ラクレソニアが無敗の7連勝で仏オークスを制す

 先週末のG1ディアーヌ賞(=仏オークス)に続いて、今週末にはG1愛ダービーと、シーズン掉尾の大一番であるG1凱旋門賞へ向けて、目の離せない競馬が続いている。

 本番と同じシャンティイを舞台としている上に、近年の凱旋門賞は牝馬の優位性が顕著なだけに、ことさら熱い視線を浴びたのが、19日に行われた仏オークスである。

 そして結果も、凱旋門賞戦線に大きな一石を投じることになった。

 勝ったのは、オッズ3.8倍の1番人気に推されていたラクレソニア(牝3、父ルアーヴル)だ。前走のG1プールデッセデプーリッシュ(=仏千ギニー)に続く2冠達成で、しかもこれでデビューからの成績を7戦7勝とした同馬を、ブックメーカー各社は凱旋門賞へ向けた前売りで、オッズ11〜13倍の4〜7番人気に浮上させている。

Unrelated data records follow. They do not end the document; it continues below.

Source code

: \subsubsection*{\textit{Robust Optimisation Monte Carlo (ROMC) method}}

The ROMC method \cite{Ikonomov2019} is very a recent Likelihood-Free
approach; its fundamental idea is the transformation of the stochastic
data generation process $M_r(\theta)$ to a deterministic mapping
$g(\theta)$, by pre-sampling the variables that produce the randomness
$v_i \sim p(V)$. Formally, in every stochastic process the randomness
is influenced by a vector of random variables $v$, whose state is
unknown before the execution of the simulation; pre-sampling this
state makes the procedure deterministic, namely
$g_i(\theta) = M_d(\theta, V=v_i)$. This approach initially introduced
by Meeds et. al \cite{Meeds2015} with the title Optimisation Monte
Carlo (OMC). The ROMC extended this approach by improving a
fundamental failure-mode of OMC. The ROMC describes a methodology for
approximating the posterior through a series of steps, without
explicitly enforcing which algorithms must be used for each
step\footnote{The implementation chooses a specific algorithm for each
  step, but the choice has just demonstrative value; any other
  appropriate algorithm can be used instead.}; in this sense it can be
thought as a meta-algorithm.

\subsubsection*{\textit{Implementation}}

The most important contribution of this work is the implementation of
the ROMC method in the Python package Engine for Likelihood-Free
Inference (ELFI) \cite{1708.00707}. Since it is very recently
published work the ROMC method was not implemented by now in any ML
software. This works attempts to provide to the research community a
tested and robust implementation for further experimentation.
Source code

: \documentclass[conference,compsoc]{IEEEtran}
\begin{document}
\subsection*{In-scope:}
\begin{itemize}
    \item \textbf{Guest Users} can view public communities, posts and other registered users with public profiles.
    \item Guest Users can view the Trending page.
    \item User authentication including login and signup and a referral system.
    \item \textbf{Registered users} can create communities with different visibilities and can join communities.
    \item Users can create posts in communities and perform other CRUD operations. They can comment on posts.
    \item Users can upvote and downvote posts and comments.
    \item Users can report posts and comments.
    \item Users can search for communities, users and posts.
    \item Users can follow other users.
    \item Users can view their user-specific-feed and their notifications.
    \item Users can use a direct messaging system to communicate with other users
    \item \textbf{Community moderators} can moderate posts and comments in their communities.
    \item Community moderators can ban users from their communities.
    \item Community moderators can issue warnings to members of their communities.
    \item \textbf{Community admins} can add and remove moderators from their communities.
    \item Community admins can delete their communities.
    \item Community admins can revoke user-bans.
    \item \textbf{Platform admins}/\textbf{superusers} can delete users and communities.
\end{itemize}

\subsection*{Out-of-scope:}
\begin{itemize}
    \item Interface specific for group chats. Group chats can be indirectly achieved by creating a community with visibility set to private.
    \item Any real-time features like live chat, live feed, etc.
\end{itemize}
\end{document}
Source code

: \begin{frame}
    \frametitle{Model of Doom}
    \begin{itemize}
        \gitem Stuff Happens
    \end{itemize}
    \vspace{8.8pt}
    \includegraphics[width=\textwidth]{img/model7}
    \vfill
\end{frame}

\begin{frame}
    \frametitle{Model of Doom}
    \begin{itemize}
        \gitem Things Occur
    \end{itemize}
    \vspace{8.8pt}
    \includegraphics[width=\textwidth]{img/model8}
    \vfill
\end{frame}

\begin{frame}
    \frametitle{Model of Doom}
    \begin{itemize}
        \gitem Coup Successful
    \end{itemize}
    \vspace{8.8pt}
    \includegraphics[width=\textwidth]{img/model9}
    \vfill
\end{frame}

 管理するのは南仏を拠点とするジャン・クロード・ルジェで、2歳7月にクラレフォンテンのメイドン(芝1400m)でデビュー。ここを白星で飾ると、続くクラオンの条件戦(芝1650m)、ドーヴィルのLRイゾノミー賞(芝1600m)、シャンティーのLRヘドロ賞(芝1400m)を全て制して2歳戦を終了。3歳緒戦となったサンクルーのLRラカマルゴ賞(芝1600m)も勝って迎えたのが、今年はドーヴィルの直線コースを舞台に行われたG1仏千ギニー(芝1600m)で、これを制して6連勝でクラシック制覇を達成した。

 父ルアーヴルはG1仏ダービー馬で、その代表産駒には14年のG1仏オークス馬アヴニールセルタンがいるのだが、ルアーヴルの父はG1サセックスSを制しているマイラーである。そんな点から、距離延長を不安視する声もあったことが、仏オークスにおける同馬が突出した人気にならなかった理由だが、走ってみれば全く問題なく距離を克服。同馬の母の父はガリレオであることも含めて、凱旋門賞における2400mという距離も守備範囲というのが、仏オークス後の評価である。

英国と仏国のダービー上位組による直接対決が呼び物だったG1愛ダービーだが…

 そして、今週末のG1愛ダービーにも、凱旋門賞前売り上位に顔を出している馬が複数出走を予定している。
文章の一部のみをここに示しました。